Items from a dataset:
--

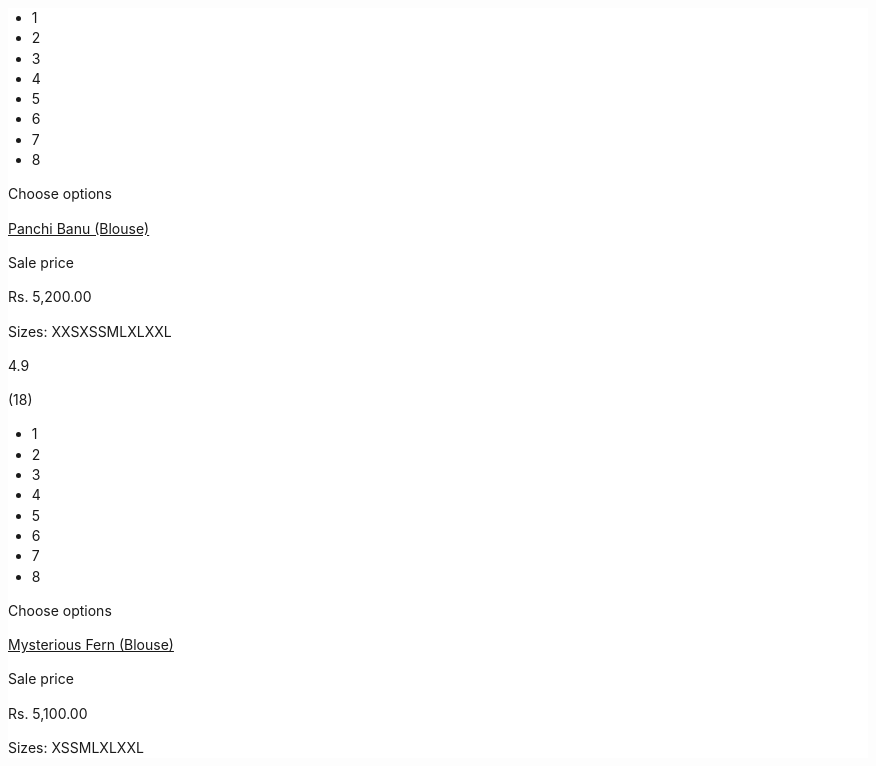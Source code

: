 [](/products/panchi-banu)

- 1
- 2
- 3
- 4
- 5
- 6
- 7
- 8

Choose options

[Panchi Banu (Blouse)](/products/panchi-banu)

Sale price

Rs. 5,200.00

Sizes: XXSXSSMLXLXXL

4.9

(18)

[](/products/mysterious-fern-blouse)

[](/products/mysterious-fern-blouse)

[](/products/mysterious-fern-blouse)

[](/products/mysterious-fern-blouse)

[](/products/mysterious-fern-blouse)

[](/products/mysterious-fern-blouse)

[](/products/mysterious-fern-blouse)

[](/products/mysterious-fern-blouse)

[](/products/mysterious-fern-blouse)

- 1
- 2
- 3
- 4
- 5
- 6
- 7
- 8

Choose options

[Mysterious Fern (Blouse)](/products/mysterious-fern-blouse)

Sale price

Rs. 5,100.00

Sizes: XSSMLXLXXL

--

**The problem**: No pictures go in the copy. Set down all the data exactly.

**Response for this exercise**:
Source code

: [](/products/panchi-banu)

- 1
- 2
- 3
- 4
- 5
- 6
- 7
- 8

Choose options

[Panchi Banu (Blouse)](/products/panchi-banu)

Sale price

Rs. 5,200.00

Sizes: XXSXSSMLXLXXL

4.9

(18)

[](/products/mysterious-fern-blouse)

[](/products/mysterious-fern-blouse)

[](/products/mysterious-fern-blouse)

[](/products/mysterious-fern-blouse)

[](/products/mysterious-fern-blouse)

[](/products/mysterious-fern-blouse)

[](/products/mysterious-fern-blouse)

[](/products/mysterious-fern-blouse)

[](/products/mysterious-fern-blouse)

- 1
- 2
- 3
- 4
- 5
- 6
- 7
- 8

Choose options

[Mysterious Fern (Blouse)](/products/mysterious-fern-blouse)

Sale price

Rs. 5,100.00

Sizes: XSSMLXLXXL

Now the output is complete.